XI.-Despertar en la enfermería del Mercado
Cuando Marta despertó se hallaba en
una vieja y sucia camilla que, en un lúgubre recinto del interior del mercado,
hacía las veces de enfermería. Era tarde y tuvo un despertar tan desconcertado
como desorientado. Miró hacia los lados y no vio a nadie. Todo estaba oscuro.
Se sobresaltó al no reconocer el lugar y un grito de pánico escapó de su boca.
No recordaba nada. La vieja que se quedaba durante las noches como guardiana
del mercado, y que era la encargada de abrir las puertas a los primeros
labriegos y mercaderes que llegaban con sus productos antes del alba, escuchó
la voz asustada de Marta. Sabía que la joven se hallaba en dicho habitáculo y
conocía la razón por la que se encontraba allí.
Bajo la custodia de la anciana
estaban todas las llaves del recinto. También tenía acceso a la enfermería,
pero dudó antes de hacerlo y esperó a que la joven llamase de nuevo. Pronto
volvió a escucharse aquella voz angustiada y, en esta ocasión lo hacía con un
nombre de mujer:
-“¡Carla! ¡Carla! ¡Carla! ¿Dónde
estás, Carla, hija mía?¿Dónde estás?”
La vieja, de corazón noble, pero de
actitud lenta, dejó salir un suspiro de sus labios y sin excesiva presteza, se
dirigió hacia la enfermería. Prefería seguir esperando alguna señal de alarma
que la incitase a prestar más atención a la muchacha. No tardaría en llegar un
grito de desesperación que produjo estupor en la vieja y ésta aceleró el paso.
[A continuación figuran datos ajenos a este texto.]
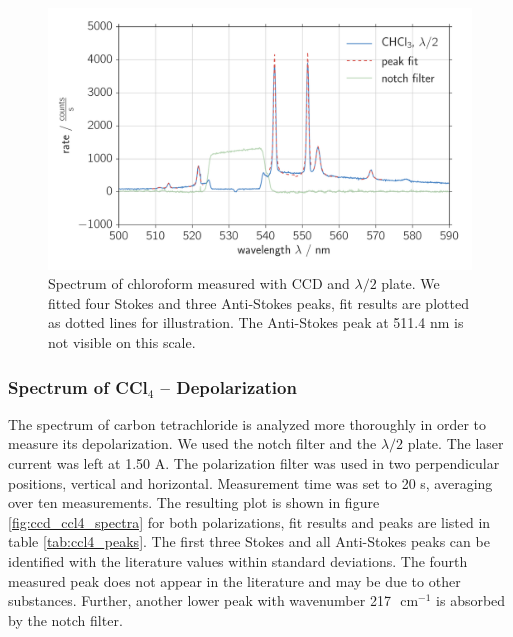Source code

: \begin{figure}[htpb]
    \centering
    \includegraphics[width=0.8\linewidth]{analysis/figures/ccd_chcl3_spectra}
    \caption{
        Spectrum of chloroform measured with CCD and $\lambda / 2$ plate. We fitted four Stokes and 
        three Anti-Stokes peaks, fit results are plotted as dotted lines for illustration. The Anti-Stokes 
        peak at 511.4 nm is not visible on this scale. 
    }
    \label{fig:ccd_chcl3_spectra}
\end{figure}

\subsubsection{Spectrum of CCl$_4$ -- Depolarization}
The spectrum of carbon tetrachloride is analyzed more thoroughly in order to measure its depolarization. We used 
the notch filter and the $\lambda / 2$ plate. The laser current was left at 1.50 A. The polarization filter was 
used in two perpendicular positions, vertical and horizontal. Measurement time was set to 20 s, averaging over 
ten measurements. The resulting plot is shown in figure \ref{fig:ccd_ccl4_spectra} for both polarizations, fit results 
and peaks are listed in table \ref{tab:ccl4_peaks}. The first three Stokes and all Anti-Stokes peaks can be 
identified with the literature values within standard deviations. The fourth measured peak does not appear 
in the literature and may be due to other substances. Further, another lower peak with wavenumber 217
$\text{ cm}^{-1}$ is absorbed by the notch filter.

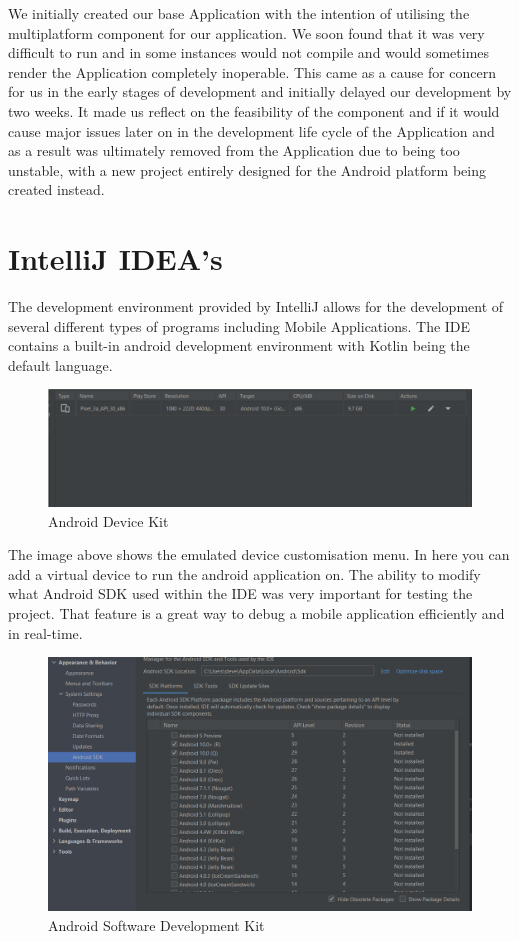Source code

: \newline
We initially created our base Application with the intention of utilising the multiplatform component for our application. We soon found that it was very difficult to run and in some instances would not compile and would sometimes render the Application completely inoperable. This came as a cause for concern for us in the early stages of development and initially delayed our development by two weeks. It made us reflect on the feasibility of the component and if it would cause major issues later on in the development life cycle of the Application and as a result was ultimately removed from the Application due to being too unstable, with a new project entirely designed for the Android platform being created instead.

\section{IntelliJ IDEA's}
The development environment provided by IntelliJ allows for the \newline development of several different types of programs including Mobile \newline Applications. The IDE contains a built-in android development environment with Kotlin being the default language.
\newline
\begin{figure}[H]
    \centering
    \includegraphics[width=15cm]{img/androidADK.PNG}
    \caption{Android Device Kit}
    \label{fig:Android Device Kit}
\end{figure}
The image above shows the emulated device customisation menu. In here you can add a virtual device to run the android application on. The ability to modify what Android SDK used within the IDE was very important for testing the project. That feature is a great way to debug a mobile application efficiently and in real-time.
\begin{figure}[H]
    \centering
    \includegraphics[width=12cm]{img/androidSDK.PNG}
    \caption{Android Software Development Kit}
    \label{fig:sdk menu}
\end{figure}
Llegó sigilosamente y con su cuerpo
ejerció una leve presión sobre la puerta del oscuro cuartucho, penetrando en su
interior casi como un espectro.
-No se alarme, señora. Soy Juliana,
-soltó con premura la anciana-. Soy la encargada de las puertas del mercado.
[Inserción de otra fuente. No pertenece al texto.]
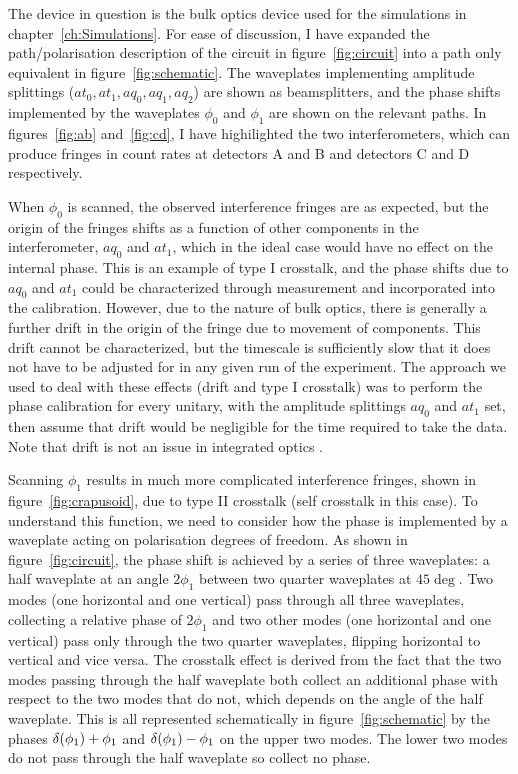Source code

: The device in question is the bulk optics device used for the simulations in
chapter~\ref{ch:Simulations}. For ease of discussion, I have expanded the
path/polarisation description of the circuit in figure~\ref{fig:circuit} into a
path only equivalent in figure~\ref{fig:schematic}. The waveplates implementing
amplitude splittings (\(at_{0}, at_{1}, aq_{0}, aq_{1}, aq_{2}\)) are shown as
beamsplitters, and the phase shifts implemented by the waveplates \(\phi_{0}\)
and \(\phi_{1}\) are shown on the relevant paths. In figures~\ref{fig:ab}
and~\ref{fig:cd}, I have highilighted the two interferometers, which can produce
fringes in count rates at detectors A and B and detectors C and D respectively.

When \(\phi_{0}\) is scanned, the observed interference fringes are as expected,
but the origin of the fringes shifts as a function of other components in the
interferometer, \(aq_{0}\) and \(at_{1}\), which in the ideal case would have no
effect on the internal phase. This is an example of type I crosstalk, and the
phase shifts due to \(aq_{0}\) and \(at_{1}\) could be characterized through
measurement and incorporated into the calibration. However, due to the nature of
bulk optics, there is generally a further drift in the origin of the fringe due
to movement of components. This drift cannot be characterized, but the timescale
is sufficiently slow that it does not have to be adjusted for in any given run
of the experiment. The approach we used to deal with these effects (drift and
type I crosstalk) was to perform the phase calibration for every unitary, with
the amplitude splittings \(aq_{0}\) and \(at_{1}\) set, then assume that drift
would be negligible for the time required to take the data. Note that drift is
not an issue in integrated optics .

Scanning \(\phi_{1}\) results in much more complicated interference fringes,
shown in figure~\ref{fig:crapusoid}, due to type II crosstalk (self crosstalk in
this case). To understand this function, we need to consider how the phase is
implemented by a waveplate acting on polarisation degrees of freedom. As shown
in figure~\ref{fig:circuit}, the phase shift is achieved by a series of three
waveplates: a half waveplate at an angle \(2\phi_{1}\) between two quarter
waveplates at \(45\deg\). Two modes (one horizontal and one vertical) pass
through all three waveplates, collecting a relative phase of \(2\phi_{1}\) and
two other modes (one horizontal and one vertical) pass only through the two
quarter waveplates, flipping horizontal to vertical and vice versa. The
crosstalk effect is derived from the fact that the two modes passing through the
half waveplate both collect an additional phase with respect to the two modes
that do not, which depends on the angle of the half waveplate. This is all
represented schematically in figure~\ref{fig:schematic} by the phases \(\delta
\!\left(\phi_{1}\right) + \phi_{1}\) and \(\delta \!\left(\phi_{1}\right) - \phi_{1}\) on the upper
two modes. The lower two modes do not pass through the half waveplate so collect
no phase.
Ayer la hallaron mareada muy cerca de aquí. Una curandera-adivina la estuvo
observando y dijo que usted necesitaba descansar, que estaba muy pálida y débil
y debía reponerse. La trajeron a esta habitación; por esa razón se encuentra
aquí. No se asuste. Durmió durante toda la tarde y lo que va de noche. Todo ha
pasado ya. Tome un poco de agua, otra cosa no puedo darle.
Marta escuchó, desconcertada entre
la rabia, la desesperación y la incertidumbre, las palabras de aquella
desconocida, mientras le surgían confusos interrogantes:
-¿Quién era aquella mujer? ¿Qué había
ocurrido? ¿Por qué estaba ella allí?
Cuando Juliana dio por finalizada
su lacónica explicación, Marta con ánimo exaltado, tanto como si las tres
Furias se hubieran encarnado al unísono en su alma, agarró con vehemencia a la
mujer por la cintura, preguntando por su hija:
-¿Y mi hija? ¿Dónde está mi Carla?
¿Dónde está mi hija?- gritaba entre el espanto y el horror-¿Quién se llevó a mi
hija de mi lado?
-No sé, señora, -repuso la vieja
asustada-. Sólo vi a unas mujeres, las adivinas del mercado, que se hacían
cargo de la niñita que estaba junto a usted. No sé más, señora. Tal vez los
hombres que acudieron a socorrerla cuando se mareó, puedan darle alguna
explicación.
La noticia descompuso a la joven
que, como una exhalación, herida en lo más profundo de su ser, escapó a todo
correr hacia aquella plaza, atravesando en un suspiro la calle que la unía con
el mercado, la misma en la que se había tropezado con las augures. Dormían las
gentes de la ciudad. La plaza aparecía desierta, negra como la noche, alquitranada
de soledad, salvo la presencia de un
borracho que, a malas penas se sostenía en una pared de aquellos soportales.
Sólo se escuchaba lejano el “cric-cric”
de un insolente grillo que aún no había atrapado el sueño, y el aullido
lastimero de un perro. Y sólo las lejanas
estrellas, luciendo como perlas brillantes, en un firmamento inmenso,
podían dar, en aquella oscura noche, un toque de belleza y esperanza.
Pero Marta no entendía de esperanza
y menos aún de belleza. Ella corría y corría. Se sentía desolada, y no dejaba
de llamar a su hija. Corría sí, pero
corría como loca por una ciudad que de repente se había convertido para ella en
una sombra lúgubre, en el destino macabro de su propia fatalidad. Lo hacía como
sonámbula, como abstraída, sin ideas, sin fuerza, odiando todo lo que la
pequeña urbe encerraba. Sí, corría, pero corría hacia ninguna parte.